Мне кажется, моя история задела именно своей искренностью. О чём мы сегодня можем откровенно прочитать? О жизни поп-звёзд, и то чаще всего выдумки да сплетни. Мы не привыкли к открытости, мы не доверяем друг другу, прячемся. Семьдесят лет социализма не прошли даром: нам внушили, что мы друг друга очень любим, но на самом деле это была видимость, потому что первое, что сделал бывший советский человек, — поставил вокруг своих шести соток трёхметровый забор, чтоб не видеть и не слышать никого вокруг. Но оказывается, что на самом деле мы уже истосковались по искренности, мы готовы услышать чужую боль… И рассказать о своей.

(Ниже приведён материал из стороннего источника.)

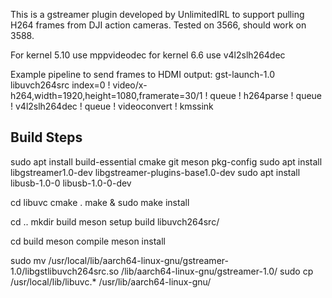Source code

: This is a gstreamer plugin developed by UnlimitedIRL to support pulling H264 frames from DJI action cameras. Tested on 3566, should work on 3588.

For kernel 5.10 use mppvideodec
for kernel 6.6 use v4l2slh264dec

Example pipeline to send frames to HDMI output: 
gst-launch-1.0 libuvch264src index=0 ! video/x-h264,width=1920,height=1080,framerate=30/1 ! queue ! h264parse ! queue ! v4l2slh264dec ! queue ! videoconvert ! kmssink


## Build Steps

sudo apt install build-essential cmake git meson pkg-config
sudo apt install libgstreamer1.0-dev libgstreamer-plugins-base1.0-dev
sudo apt install libusb-1.0-0 libusb-1.0-0-dev

cd libuvc
cmake .
make & sudo make install

cd ..
mkdir build
meson setup build libuvch264src/

cd build
meson compile
meson install

sudo mv /usr/local/lib/aarch64-linux-gnu/gstreamer-1.0/libgstlibuvch264src.so /lib/aarch64-linux-gnu/gstreamer-1.0/
sudo cp /usr/local/lib/libuvc.* /usr/lib/aarch64-linux-gnu/

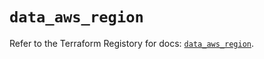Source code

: # `data_aws_region`

Refer to the Terraform Registory for docs: [`data_aws_region`](https://registry.terraform.io/providers/hashicorp/aws/5.16.0/docs/data-sources/region).
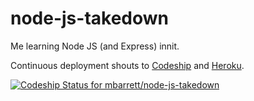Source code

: node-js-takedown
================

Me learning Node JS (and Express) innit.

Continuous deployment shouts to <a href="https://codeship.io/">Codeship<a/> and <a href="https://www.heroku.com/">Heroku</a>.

[ ![Codeship Status for mbarrett/node-js-takedown](https://www.codeship.io/projects/696eed70-2223-0132-b0b4-6efb2766b61c/status)](https://www.codeship.io/projects/36443)
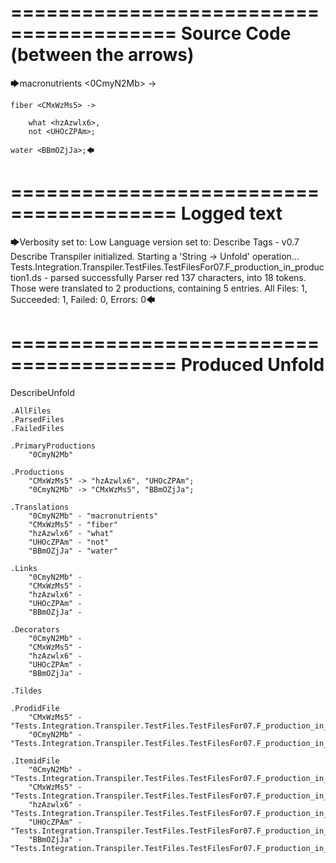 ========================================
Source Code (between the arrows)
========================================

🡆macronutrients <0CmyN2Mb> ->

    fiber <CMxWzMs5> ->

        what <hzAzwlx6>,
        not <UHOcZPAm>;
    
    water <BBmOZjJa>;🡄

========================================
Logged text
========================================

🡆Verbosity set to: Low
Language version set to: Describe Tags - v0.7
Describe Transpiler initialized.
Starting a 'String -> Unfold' operation...
Tests.Integration.Transpiler.TestFiles.TestFilesFor07.F_production_in_production1.ds - parsed successfully
Parser red 137 characters, into 18 tokens.
Those were translated to 2 productions, containing 5 entries.
All Files: 1, Succeeded: 1, Failed: 0, Errors: 0🡄

========================================
Produced Unfold
========================================

DescribeUnfold

    .AllFiles
    .ParsedFiles
    .FailedFiles

    .PrimaryProductions
        "0CmyN2Mb" 

    .Productions
        "CMxWzMs5" -> "hzAzwlx6", "UHOcZPAm";
        "0CmyN2Mb" -> "CMxWzMs5", "BBmOZjJa";

    .Translations
        "0CmyN2Mb" - "macronutrients"
        "CMxWzMs5" - "fiber"
        "hzAzwlx6" - "what"
        "UHOcZPAm" - "not"
        "BBmOZjJa" - "water"

    .Links
        "0CmyN2Mb" - 
        "CMxWzMs5" - 
        "hzAzwlx6" - 
        "UHOcZPAm" - 
        "BBmOZjJa" - 

    .Decorators
        "0CmyN2Mb" - 
        "CMxWzMs5" - 
        "hzAzwlx6" - 
        "UHOcZPAm" - 
        "BBmOZjJa" - 

    .Tildes

    .ProdidFile
        "CMxWzMs5" - "Tests.Integration.Transpiler.TestFiles.TestFilesFor07.F_production_in_production1.ds"
        "0CmyN2Mb" - "Tests.Integration.Transpiler.TestFiles.TestFilesFor07.F_production_in_production1.ds"

    .ItemidFile
        "0CmyN2Mb" - "Tests.Integration.Transpiler.TestFiles.TestFilesFor07.F_production_in_production1.ds"
        "CMxWzMs5" - "Tests.Integration.Transpiler.TestFiles.TestFilesFor07.F_production_in_production1.ds"
        "hzAzwlx6" - "Tests.Integration.Transpiler.TestFiles.TestFilesFor07.F_production_in_production1.ds"
        "UHOcZPAm" - "Tests.Integration.Transpiler.TestFiles.TestFilesFor07.F_production_in_production1.ds"
        "BBmOZjJa" - "Tests.Integration.Transpiler.TestFiles.TestFilesFor07.F_production_in_production1.ds"

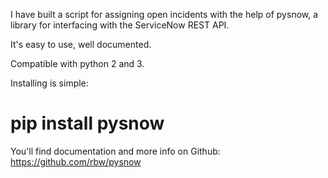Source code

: I have built a script for assigning open incidents with the help of pysnow, a library for interfacing with the ServiceNow REST API.

It's easy to use, well documented.

Compatible with python 2 and 3.

Installing is simple:

# pip install pysnow
You'll find documentation and more info on Github: https://github.com/rbw/pysnow
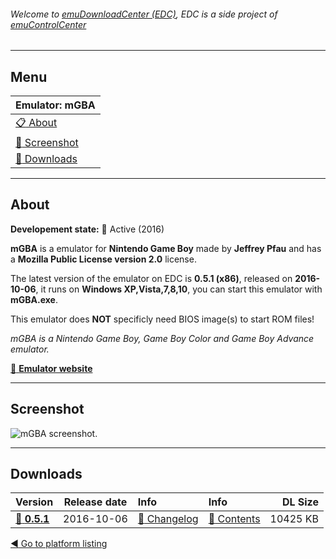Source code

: ###### Welcome to [emuDownloadCenter (EDC)](https://github.com/PhoenixInteractiveNL/emuDownloadCenter/wiki/), EDC is a side project of [emuControlCenter](https://github.com/PhoenixInteractiveNL/emuControlCenter/wiki/)
***
## Menu
| **Emulator: mGBA** |
|:---------|
| [:clipboard: About](#about) |
| [:sunrise: Screenshot](#screen) |
| [:floppy_disk: Downloads](#downloads) |
***
## About
**Developement state:** :large_blue_circle: Active (2016)

**mGBA** is a emulator for **Nintendo Game Boy** made by **Jeffrey Pfau** and has a **Mozilla Public License version 2.0** license.

The latest version of the emulator on EDC is **0.5.1 (x86)**, released on **2016-10-06**, it runs on **Windows XP,Vista,7,8,10**, you can start this emulator with **mGBA.exe**.

This emulator does **NOT** specificly need BIOS image(s) to start ROM files!

_mGBA is a Nintendo Game Boy, Game Boy Color and Game Boy Advance emulator._

[:link: **Emulator website**](http://mgba.io)
***
## Screenshot
![](https://raw.githubusercontent.com/PhoenixInteractiveNL/emuDownloadCenter/master/hooks/mgba/emulator_screen_01.jpg "mGBA screenshot.")
***
## Downloads
| Version  | Release date  | Info       | Info       | DL Size    |
|:---------|:-------------:|:-----------|:-----------|-----------:|
| [:floppy_disk: **0.5.1**](https://github.com/PhoenixInteractiveNL/edc-repo0003/raw/master/mgba/0.5.1.7z) | 2016-10-06 | [:page_facing_up: Changelog](https://github.com/PhoenixInteractiveNL/edc-repo0003/blob/master/mgba/0.5.1_changelog.txt) | [:mag_right: Contents](https://github.com/PhoenixInteractiveNL/edc-repo0003/blob/master/mgba/0.5.1_contents.txt) | 10425 KB |

[:arrow_backward: Go to platform listing](https://github.com/PhoenixInteractiveNL/emuDownloadCenter/wiki/EDC-Platform-List)
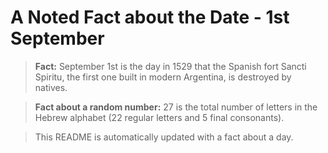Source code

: 
# A Noted Fact about the Date - 1st September

> **Fact:** September 1st is the day in 1529 that the Spanish fort Sancti Spiritu, the first one built in modern Argentina, is destroyed by natives.

> **Fact about a random number:** 27 is the total number of letters in the Hebrew alphabet (22 regular letters and 5 final consonants).

> This README is automatically updated with a fact about a day.
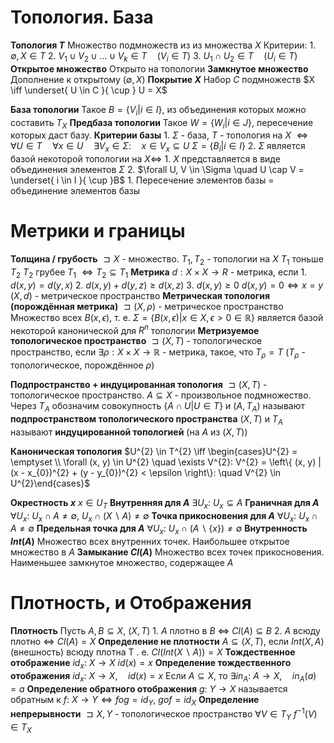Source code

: # Топология. База
**Топология $T$**
	Множество подмножеств из из множества $X$
	Критерии:
		1. $\emptyset, X \in T$
		2. $V_{1} \cup V_{2} \cup \ldots \cup V_{k} \in T  \quad (V_{i} \in T)$
		3. $U_{1} \cap U_{2} \in T \quad \left( U_{i} \in T \right)$
**Открытое множество**
	Открыто на топологии
**Замкнутое множество**
	Дополнение к открытому ($\emptyset, X$)
**Покрытие $X$**
	Набор $C$ подмножеств $X \iff \underset{ U \in C }{ \cup } U = X$

**База топологии**
	Такое $B = \{ V_{i} | i \in I \}$, из объединения которых можно составить $T_{X}$
**Предбаза топологии**
	Такое $W = \left\{ W_{i} | i \in J \right\}$, пересечение которых даст базу.
**Критерии базы**
	1. $\Sigma$ - база, $T$ - топология на $X$
		$\iff \forall U \in T  \quad  \forall x \in U  \quad  \exists V_{x} \in \Sigma:  \quad  x \in V_{x} \subseteq U$
		$\Sigma = \left\{ B_i | i \in I \right\}$
	2. $\Sigma$ является базой некоторой топологии на $X\iff$
		1. $X$ представляется в виде объединения элементов $\Sigma$
		2. $\forall U, V \in \Sigma  \quad  U \cap V = \underset{ i \in I }{ \cup }B$
			1. Пересечение элементов базы = объединение элементов базы
# Метрики и границы
**Толщина / грубость**
	$\sqsupset X$ - множество.
	$T_{1}, T_{2}$ - топологии на $X$
	$T_{1}$ тоньше $T_{2}$
	$T_{2}$ грубее $T_{1}$
	$\iff T_{2} \subseteq T_{1}$
**Метрика**
	$d:X \times X\to R$ - метрика, если
	1. $d(x, y) = d(y, x)$
	2. $d(x, y) + d(y, z) \ge d(x, z)$
	3. $d(x, y) \ge 0$
		$d(x, y) = 0 \iff x = y$
$(X, d)$ - метрическое пространство
**Метрическая топология (порождённая метрика)**
	$\sqsupset (X, \rho)$ - метрическое пространство
	Множество всех $B(x, \epsilon)$, т. е. $\Sigma = \left\{ B(x, \epsilon) | x \in X, \epsilon > 0 \in \mathbb{R} \right\}$
	является базой некоторой канонической для $R^{n}$  топологии
**Метризуемое топологическое пространство**
	$\sqsupset (X, T)$ - топологическое пространство, если $\exists \rho: X \times X \to \mathbb{R}$ - метрика,
	такое, что $T_{\rho} = T$ ($T_{\rho}$ - топологическое, порождённое $\rho$)

**Подпространство + индуцированная топология**
	$\sqsupset (X, T)$ - топологическое пространство.
	$A \subseteq X$ - произвольное подмножество.
	Через $T_{A}$ обозначим совокупность $\left\{ A \cap U | U \in T \right\}$
	и $(A, T_{A})$ называют **подпространством топологического пространства** $(X, T)$
	и $T_{A}$ называют **индуцированной топологией** (на $A$ из $(X, T)$)

**Каноническая топология**
	$U^{2} \in T^{2} \iff \begin{cases}U^{2} = \emptyset \\ \forall (x, y) \in U^{2} \quad \exists V^{2}: V^{2} = \left\{ (x, y) | (x - x_{0})^{2} + (y - y_{0})^{2} < \epsilon \right\}:  \quad V^{2} \in U^{2}\end{cases}$

**Окрестность $x$**
	$x \in U_{T}$
**Внутренняя для $A$**
	$\exists U_{x}:\ U_{x} \subseteq A$
**Граничная для $A$**
	$\forall U_{x}:\ U_{x} \cap A \neq \emptyset,\ U_{x} \cap \left( X \backslash A \right) \neq \emptyset$
**Точка прикосновения для $A$**
	$\forall U_{x}:\ U_{x} \cap A \neq \emptyset$
**Предельная точка для $A$**
	$\forall U_{x}:\ U_{x} \cap \left( A \backslash \{ x \} \right) \neq \emptyset$
**Внутренность $Int(A)$**
	Множество всех внутренних точек. Наибольшее открытое множество в $A$
**Замыкание $Cl(A)$**
	Множество всех точек прикосновения. Наименьшее замкнутое множество, содержащее $A$
# Плотность, и Отображения
**Плотность**
	Пусть $A, B \subseteq X,\ \left( X, T \right)$
	1. $A$ плотно в $B$ $\iff$ $Cl(A)\subseteq B$
	2. $A$ всюду плотно $\iff$ $Cl(A) = X$
**Определение не плотности**
		$A \subseteq \left( X, T \right)$, если $Int \left( X, A \right)$ (внешность) всюду плотна
		Т . е. $Cl\left( Int(X \backslash A) \right) = X$
**Тождественное отображение**
	$id_{x}:\ X \to X$
	$id(x) = x$
**Определение тождественного отображения**
	$id_{x}:\ X \to X,  \quad id(x) = x$
	Если $A \subseteq X$, то $\exists in_{A}:\ A \to X, \quad in_{A}(a) = a$
**Определение обратного отображения**
	$g:\ Y \to X$ называется обратным к $f:\ X \to Y \iff fog = id_{Y},\ gof = id_{X}$
**Определение непрерывности**
	$\sqsupset X, Y$ - топологическое пространство
	$\forall V \in T_{Y}\ f^{-1}(V) \in T_{X}$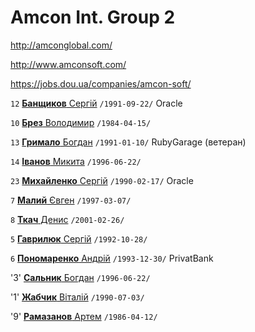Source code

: # Amcon Int. Group 2

http://amconglobal.com/

http://www.amconsoft.com/

https://jobs.dou.ua/companies/amcon-soft/


`12` [**Банщиков** Сергій](/players/banshchykov.serhii.19910922.jpg) `/1991-09-22/` Oracle

`10` [**Брез** Володимир](/players/brez.volodymyr.19840415.jpg) `/1984-04-15/`

`13` [**Гримало** Богдан](/players/hrymalo.bohdan.19910110.jpg) `/1991-01-10/` RubyGarage (ветеран)

`14` [**Іванов** Микита](/players/ivanov.mykyta.19960622.jpg) `/1996-06-22/`

`23` [**Михайленко** Сергій](/players/myhailenko.sergiy.19900217.jpg) `/1990-02-17/` Oracle

`7` [**Малий** Євген](/players/malyi.yevhen.19970307.jpg) `/1997-03-07/` 

`8` [**Ткач** Денис](/players/tkach.denys.20010226.jpg) `/2001-02-26/` 

`5` [**Гаврилюк** Сергій](/players/gavrilyuk.serhii.19921028.jpg) `/1992-10-28/` 

`6` [**Пономаренко** Андрій](/players/ponomarenko.andrii.19931230.jpg) `/1993-12-30/` PrivatBank

'3' [**Сальник** Богдан](/players/salnyk.bogdan.19960622.jpg)  `/1996-06-22/`

'1' [**Жабчик** Віталій](/players/zhabchyk.vitaly.19900703.jpg)  `/1990-07-03/`

'9' [**Рамазанов** Артем](/players/ramazanov.artem.19860412.jpg)  `/1986-04-12/`
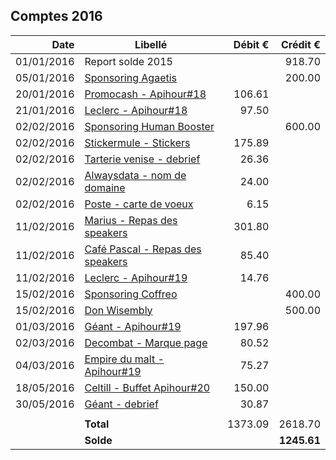 
## Comptes 2016

| Date       | Libellé                                                                            | Débit €   | Crédit €  |
|-----------:|------------------------------------------------------------------------------------|----------:|----------:|
| 01/01/2016 | Report solde 2015                                                                  |           |    918.70 |
| 05/01/2016 | [Sponsoring Agaetis](invoices/out/201512_01_agaetis.pdf)                           |           |    200.00 |
| 20/01/2016 | [Promocash - Apihour#18](invoices/in/201601_01_promocash.pdf)                      |    106.61 |           |
| 21/01/2016 | [Leclerc - Apihour#18](invoices/in/201602_02_leclerc.pdf)                          |     97.50 |           |
| 02/02/2016 | [Sponsoring Human Booster](../2016/invoices/out/201601_01_humanbooster.pdf)        |           |    600.00 |
| 02/02/2016 | [Stickermule - Stickers](../2016/invoices/in/201602_01_stickermule.pdf)            |    175.89 |           |
| 02/02/2016 | [Tarterie venise - debrief](../2016/invoices/in/201601_03_tarterie_venise.pdf)     |     26.36 |           |
| 02/02/2016 | [Alwaysdata - nom de domaine](invoices/in/201601_04_alwaysdata.pdf)                |     24.00 |           |
| 02/02/2016 | [Poste - carte de voeux](invoices/in/201601_05_post.pdf)                           |      6.15 |           |
| 11/02/2016 | [Marius - Repas des speakers](invoices/in/201602_02_marius.pdf)                    |    301.80 |           |
| 11/02/2016 | [Café Pascal - Repas des speakers](invoices/in/201602_03_pascal.pdf)               |     85.40 |           |
| 11/02/2016 | [Leclerc - Apihour#19](invoices/in/201602_04_leclerc.pdf)                          |     14.76 |           |
| 15/02/2016 | [Sponsoring Coffreo](../2015/invoices/out/201512_04_coffreo.pdf)                   |           |    400.00 |
| 15/02/2016 | [Don Wisembly](../2016/invoices/out/201601_02_wisembly.pdf)                        |           |    500.00 |
| 01/03/2016 | [Géant - Apihour#19](invoices/in/201603_01_geant.pdf)                              |    197.96 |           |
| 02/03/2016 | [Decombat - Marque page](invoices/in/201603_02_decombat.pdf)                       |     80.52 |           |
| 04/03/2016 | [Empire du malt - Apihour#19](invoices/in/201603_03_empire.pdf)                    |     75.27 |           |
| 18/05/2016 | [Celtill - Buffet Apihour#20](invoices/in/201605_01_celtill.pdf)                   |    150.00 |           |
| 30/05/2016 | [Géant - debrief](invoices/in/201605_02_geant.pdf)                                 |     30.87 |           |
|            |                                                                                    |           |           |
|            |                                                                          **Total** |   1373.09 |   2618.70 |
|            |                                                                          **Solde** |           |**1245.61**|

Из «Истории болезни»: «Ему, любому живому, по-прежнему так много дано. Лицо своего ребёнка. Мамины смеющиеся морщинки. Солнце на щеке. Кошка мурчит. Запах нарциссов. Но я часто думаю, наверное, даже мечтаю о быстрой смерти. Поэтому не боюсь ни самолётов, ни лодок, ничего такого. Но так было бы слишком просто. Моя пьеса так решительно не закончится».
Красивую женщину из инвалидного кресла легко поднимет молчаливый помощник-шофёр и пересадит в джип, а коляску положит в багажник. А я пойду к метро — пятно солнца на щеке — и буду думать о том, что жизнь проверяет любого из нас каждый день.
Просто до поры до времени мы об этом не знаем.
Полина Иванушкина
Источник: aif.ru
Спасибо Вам, Ирина, за то, что мне стало стыдно!!!
Правда-правда! Честное слово!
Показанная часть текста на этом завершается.